Here’s an excerpt from the Tim Berners-Lee podcast with IBM.
I think he is genuinely quite excited about the new functions and user applications on the web.
However, he describes web 2.0 as what ever you want it to be. Another nice web 2.0 definition then.
LANINGHAM (interviewer): Do you get excited at all about emerging Internet technologies as described, you know, Ajax and things like that? Or are you thinking most of the time at such a conceptual level and a solution level that you don’t really feel like you have time to get too worked up over those things?
BERNERS-LEE: Oh, this tabulator project, the RDF tabulator, I coded it up in Ajax. So yes, I’m very…I find that Ajax is the…. It’s the one computing platform where everybody who has a Web browser has got that platform. So the nice thing about it is when you do code up an Ajax implementation then other people can take it and play with it. And I think that’s one of the things that’s so exciting.
Also it’s actually got a really powerful, you’ve got a really powerful user interface toolkit with the HTML DOM and also with the SCG DOM, so I think scalable back to graphics, Ajax applications are going to be really fun in the future.
And then when you’ve got an RDF and SPARQL library which gives you access to the Web of data, then that gives you extremely deep programmatic access both to the user and to the data underneath so that application becomes something relevant. So yes, I get excited about things which allow people to have fun and make progress and prototype new ideas.
LANINGHAM: You know, with Web 2.0, a common explanation out there is Web 1.0 was about connecting computers and making information available; and Web 2 is about connecting people and facilitating new kinds of collaboration. Is that how you see Web 2.0?
BERNERS-LEE: Totally not. Web 1.0 was all about connecting people. It was an interactive space, and I think Web 2.0 is of course a piece of jargon, nobody even knows what it means. If Web 2.0 for you is blogs and wikis, then that is people to people. But that was what the Web was supposed to be all along.

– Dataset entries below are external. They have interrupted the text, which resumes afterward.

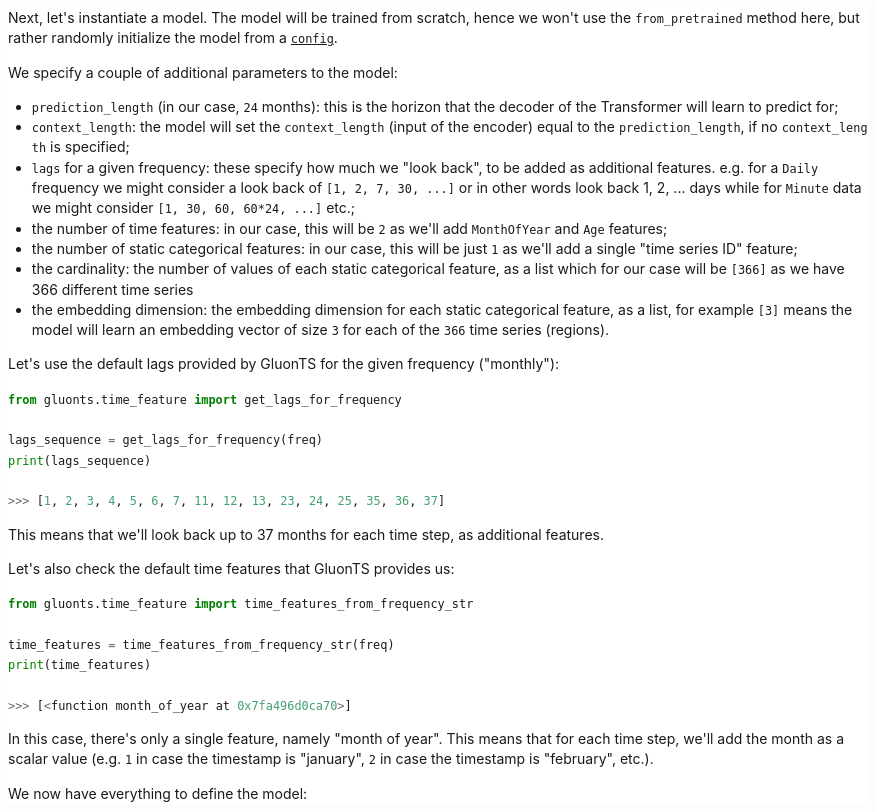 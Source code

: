 Next, let's instantiate a model. The model will be trained from scratch, hence we won't use the `from_pretrained` method here, but rather randomly initialize the model from a [`config`](https://huggingface.co/docs/transformers/model_doc/time_series_transformer#transformers.TimeSeriesTransformerConfig).

We specify a couple of additional parameters to the model:
- `prediction_length` (in our case, `24` months): this is the horizon that the decoder of the Transformer will learn to predict for;
- `context_length`: the model will set the `context_length` (input of the encoder) equal to the `prediction_length`, if no `context_length` is specified;
- `lags` for a given frequency: these specify how much we "look back", to be added as additional features. e.g. for a `Daily` frequency we might consider a look back of `[1, 2, 7, 30, ...]` or in other words look back 1, 2, ... days while for `Minute` data we might consider `[1, 30, 60, 60*24, ...]` etc.;
- the number of time features: in our case, this will be `2` as we'll add `MonthOfYear` and `Age` features;
- the number of static categorical features: in our case, this will be just `1` as we'll add a single "time series ID" feature;
- the cardinality: the number of values of each static categorical feature, as a list which for our case will be `[366]` as we have 366 different time series
- the embedding dimension: the embedding dimension for each static categorical feature, as a list, for example `[3]` means the model will learn an embedding vector of size `3` for each of the `366` time series (regions).


Let's use the default lags provided by GluonTS for the given frequency ("monthly"):


```python
from gluonts.time_feature import get_lags_for_frequency

lags_sequence = get_lags_for_frequency(freq)
print(lags_sequence)

>>> [1, 2, 3, 4, 5, 6, 7, 11, 12, 13, 23, 24, 25, 35, 36, 37]
```


This means that we'll look back up to 37 months for each time step, as additional features.

Let's also check the default time features that GluonTS provides us:


```python
from gluonts.time_feature import time_features_from_frequency_str

time_features = time_features_from_frequency_str(freq)
print(time_features)

>>> [<function month_of_year at 0x7fa496d0ca70>]
```


In this case, there's only a single feature, namely "month of year". This means that for each time step, we'll add the month as a scalar value (e.g. `1` in case the timestamp is "january", `2` in case the timestamp is "february", etc.).

We now have everything to define the model:
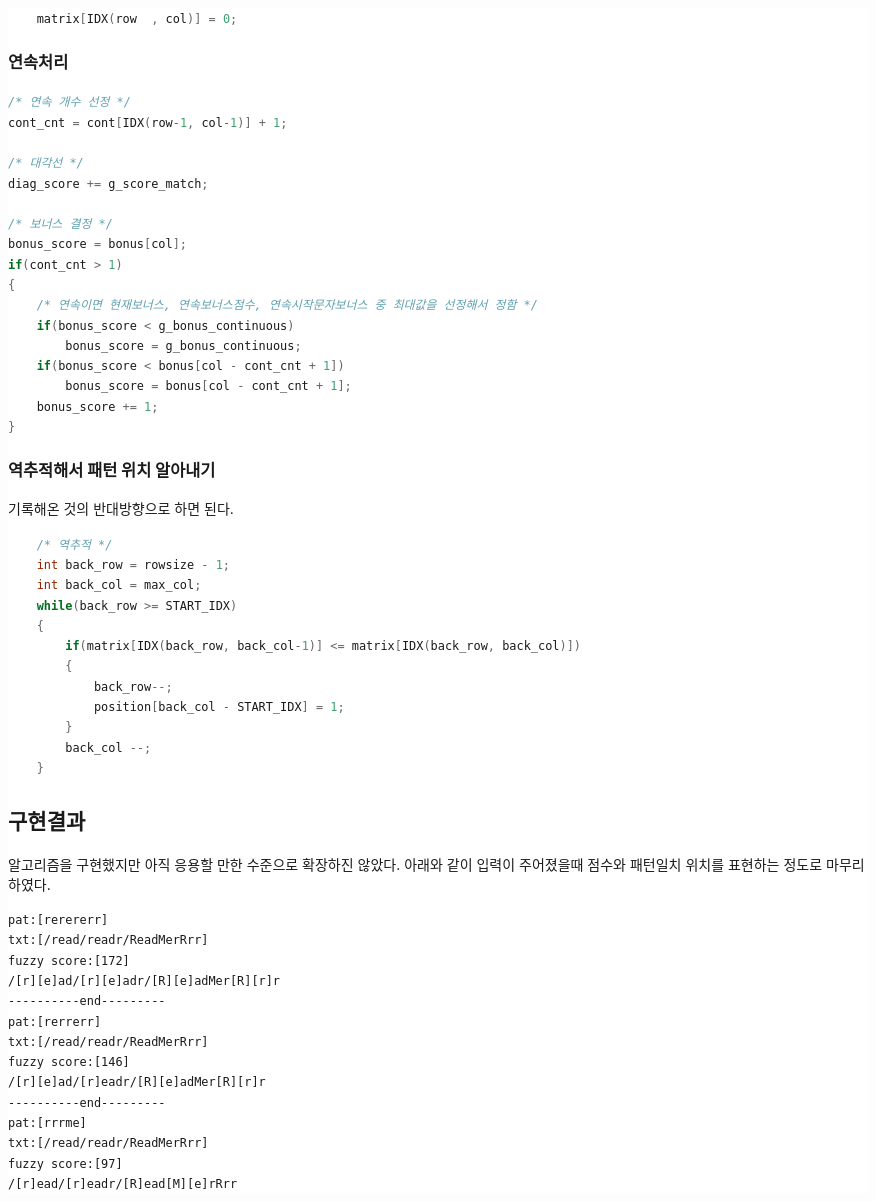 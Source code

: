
 ```c
    matrix[IDX(row  , col)] = 0;
```


### 연속처리

```c
/* 연속 개수 선정 */
cont_cnt = cont[IDX(row-1, col-1)] + 1;

/* 대각선 */
diag_score += g_score_match;

/* 보너스 결정 */
bonus_score = bonus[col];
if(cont_cnt > 1)
{
    /* 연속이면 현재보너스, 연속보너스점수, 연속시작문자보너스 중 최대값을 선정해서 정함 */
    if(bonus_score < g_bonus_continuous)
        bonus_score = g_bonus_continuous;
    if(bonus_score < bonus[col - cont_cnt + 1])
        bonus_score = bonus[col - cont_cnt + 1];
    bonus_score += 1;
}
```


### 역추적해서 패턴 위치 알아내기

기록해온 것의 반대방향으로 하면 된다.

```c
    /* 역추적 */
    int back_row = rowsize - 1;
    int back_col = max_col;
    while(back_row >= START_IDX)
    {
        if(matrix[IDX(back_row, back_col-1)] <= matrix[IDX(back_row, back_col)])
        {
            back_row--; 
            position[back_col - START_IDX] = 1;
        }
        back_col --;
    }
```

## 구현결과

알고리즘을 구현했지만 아직 응용할 만한 수준으로 확장하진 않았다.
아래와 같이 입력이 주어졌을때 점수와 패턴일치 위치를 표현하는 정도로 마무리하였다.

```txt
pat:[rerererr]
txt:[/read/readr/ReadMerRrr]
fuzzy score:[172]
/[r][e]ad/[r][e]adr/[R][e]adMer[R][r]r
----------end---------
pat:[rerrerr]
txt:[/read/readr/ReadMerRrr]
fuzzy score:[146]
/[r][e]ad/[r]eadr/[R][e]adMer[R][r]r
----------end---------
pat:[rrrme]
txt:[/read/readr/ReadMerRrr]
fuzzy score:[97]
/[r]ead/[r]eadr/[R]ead[M][e]rRrr
```

[Sublime Text]: https://www.sublimetext.com/
[fzf]: https://github.com/junegunn/fzf
[Smith-Waterman algorithm]: https://en.wikipedia.org/wiki/Smith%E2%80%93Waterman_algorithm
[Dynamic Programming]: https://ko.wikipedia.org/wiki/%EB%8F%99%EC%A0%81_%EA%B3%84%ED%9A%8D%EB%B2%95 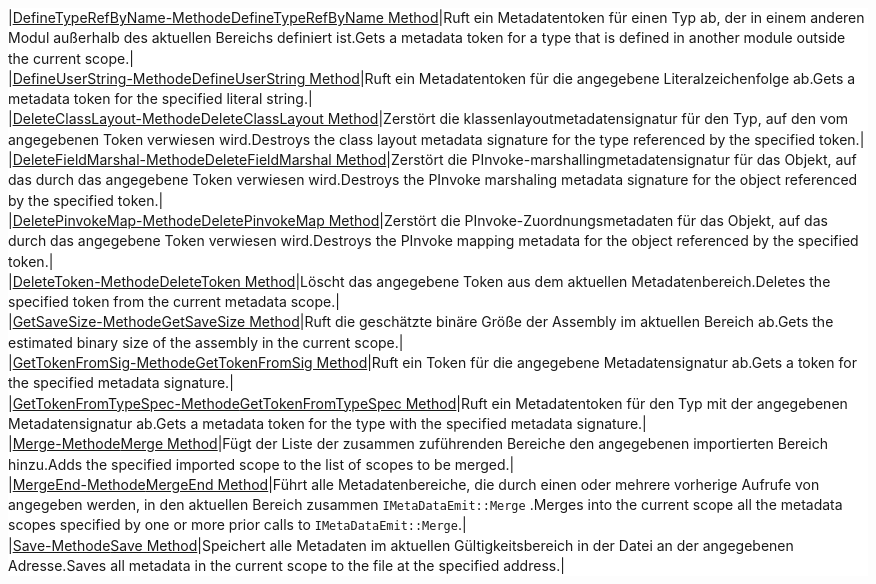 |[<span data-ttu-id="07f10-142">DefineTypeRefByName-Methode</span><span class="sxs-lookup"><span data-stu-id="07f10-142">DefineTypeRefByName Method</span></span>](imetadataemit-definetyperefbyname-method.md)|<span data-ttu-id="07f10-143">Ruft ein Metadatentoken für einen Typ ab, der in einem anderen Modul außerhalb des aktuellen Bereichs definiert ist.</span><span class="sxs-lookup"><span data-stu-id="07f10-143">Gets a metadata token for a type that is defined in another module outside the current scope.</span></span>|  
|[<span data-ttu-id="07f10-144">DefineUserString-Methode</span><span class="sxs-lookup"><span data-stu-id="07f10-144">DefineUserString Method</span></span>](imetadataemit-defineuserstring-method.md)|<span data-ttu-id="07f10-145">Ruft ein Metadatentoken für die angegebene Literalzeichenfolge ab.</span><span class="sxs-lookup"><span data-stu-id="07f10-145">Gets a metadata token for the specified literal string.</span></span>|  
|[<span data-ttu-id="07f10-146">DeleteClassLayout-Methode</span><span class="sxs-lookup"><span data-stu-id="07f10-146">DeleteClassLayout Method</span></span>](imetadataemit-deleteclasslayout-method.md)|<span data-ttu-id="07f10-147">Zerstört die klassenlayoutmetadatensignatur für den Typ, auf den vom angegebenen Token verwiesen wird.</span><span class="sxs-lookup"><span data-stu-id="07f10-147">Destroys the class layout metadata signature for the type referenced by the specified token.</span></span>|  
|[<span data-ttu-id="07f10-148">DeleteFieldMarshal-Methode</span><span class="sxs-lookup"><span data-stu-id="07f10-148">DeleteFieldMarshal Method</span></span>](imetadataemit-deletefieldmarshal-method.md)|<span data-ttu-id="07f10-149">Zerstört die PInvoke-marshallingmetadatensignatur für das Objekt, auf das durch das angegebene Token verwiesen wird.</span><span class="sxs-lookup"><span data-stu-id="07f10-149">Destroys the PInvoke marshaling metadata signature for the object referenced by the specified token.</span></span>|  
|[<span data-ttu-id="07f10-150">DeletePinvokeMap-Methode</span><span class="sxs-lookup"><span data-stu-id="07f10-150">DeletePinvokeMap Method</span></span>](imetadataemit-deletepinvokemap-method.md)|<span data-ttu-id="07f10-151">Zerstört die PInvoke-Zuordnungsmetadaten für das Objekt, auf das durch das angegebene Token verwiesen wird.</span><span class="sxs-lookup"><span data-stu-id="07f10-151">Destroys the PInvoke mapping metadata for the object referenced by the specified token.</span></span>|  
|[<span data-ttu-id="07f10-152">DeleteToken-Methode</span><span class="sxs-lookup"><span data-stu-id="07f10-152">DeleteToken Method</span></span>](imetadataemit-deletetoken-method.md)|<span data-ttu-id="07f10-153">Löscht das angegebene Token aus dem aktuellen Metadatenbereich.</span><span class="sxs-lookup"><span data-stu-id="07f10-153">Deletes the specified token from the current metadata scope.</span></span>|  
|[<span data-ttu-id="07f10-154">GetSaveSize-Methode</span><span class="sxs-lookup"><span data-stu-id="07f10-154">GetSaveSize Method</span></span>](imetadataemit-getsavesize-method.md)|<span data-ttu-id="07f10-155">Ruft die geschätzte binäre Größe der Assembly im aktuellen Bereich ab.</span><span class="sxs-lookup"><span data-stu-id="07f10-155">Gets the estimated binary size of the assembly in the current scope.</span></span>|  
|[<span data-ttu-id="07f10-156">GetTokenFromSig-Methode</span><span class="sxs-lookup"><span data-stu-id="07f10-156">GetTokenFromSig Method</span></span>](imetadataemit-gettokenfromsig-method.md)|<span data-ttu-id="07f10-157">Ruft ein Token für die angegebene Metadatensignatur ab.</span><span class="sxs-lookup"><span data-stu-id="07f10-157">Gets a token for the specified metadata signature.</span></span>|  
|[<span data-ttu-id="07f10-158">GetTokenFromTypeSpec-Methode</span><span class="sxs-lookup"><span data-stu-id="07f10-158">GetTokenFromTypeSpec Method</span></span>](imetadataemit-gettokenfromtypespec-method.md)|<span data-ttu-id="07f10-159">Ruft ein Metadatentoken für den Typ mit der angegebenen Metadatensignatur ab.</span><span class="sxs-lookup"><span data-stu-id="07f10-159">Gets a metadata token for the type with the specified metadata signature.</span></span>|  
|[<span data-ttu-id="07f10-160">Merge-Methode</span><span class="sxs-lookup"><span data-stu-id="07f10-160">Merge Method</span></span>](imetadataemit-merge-method.md)|<span data-ttu-id="07f10-161">Fügt der Liste der zusammen zuführenden Bereiche den angegebenen importierten Bereich hinzu.</span><span class="sxs-lookup"><span data-stu-id="07f10-161">Adds the specified imported scope to the list of scopes to be merged.</span></span>|  
|[<span data-ttu-id="07f10-162">MergeEnd-Methode</span><span class="sxs-lookup"><span data-stu-id="07f10-162">MergeEnd Method</span></span>](imetadataemit-mergeend-method.md)|<span data-ttu-id="07f10-163">Führt alle Metadatenbereiche, die durch einen oder mehrere vorherige Aufrufe von angegeben werden, in den aktuellen Bereich zusammen `IMetaDataEmit::Merge` .</span><span class="sxs-lookup"><span data-stu-id="07f10-163">Merges into the current scope all the metadata scopes specified by one or more prior calls to `IMetaDataEmit::Merge`.</span></span>|  
|[<span data-ttu-id="07f10-164">Save-Methode</span><span class="sxs-lookup"><span data-stu-id="07f10-164">Save Method</span></span>](imetadataemit-save-method.md)|<span data-ttu-id="07f10-165">Speichert alle Metadaten im aktuellen Gültigkeitsbereich in der Datei an der angegebenen Adresse.</span><span class="sxs-lookup"><span data-stu-id="07f10-165">Saves all metadata in the current scope to the file at the specified address.</span></span>|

And in fact, you know, this Web 2.0, quote, it means using the standards which have been produced by all these people working on Web 1.0. It means using the document object model, it means for HTML and SCG and so on, it’s using HTTP, so it’s building stuff using the Web standards, plus Java script of course.
So Web 2.0 for some people it means moving some of the thinking client side so making it more immediate, but the idea of the Web as interaction between people is really what the Web is. That was what it was designed to be as a collaborative space where people can interact.
Now, I really like the idea of people building things in hypertext, the sort of a common hypertext space to explain what the common understanding is and thus capturing all the ideas which led to a given position. I think that’s really important. And I think that blogs and wikis are two things which are fun, I think they’ve taken off partly because they do a lot of the management of the navigation for you and allow you to add content yourself.
But I think there will be a whole lot more things like that to come, different sorts of ways in which people will be
able to work together.
The semantic wikis are very interesting. These are wikis in which people can add data and then that data can then besurfaced and sliced and diced using all kinds of different semantic Web tools, so that’s why it’s exciting the way people, things are going, but I think there are lots of new things in that vein that we have yet to invent.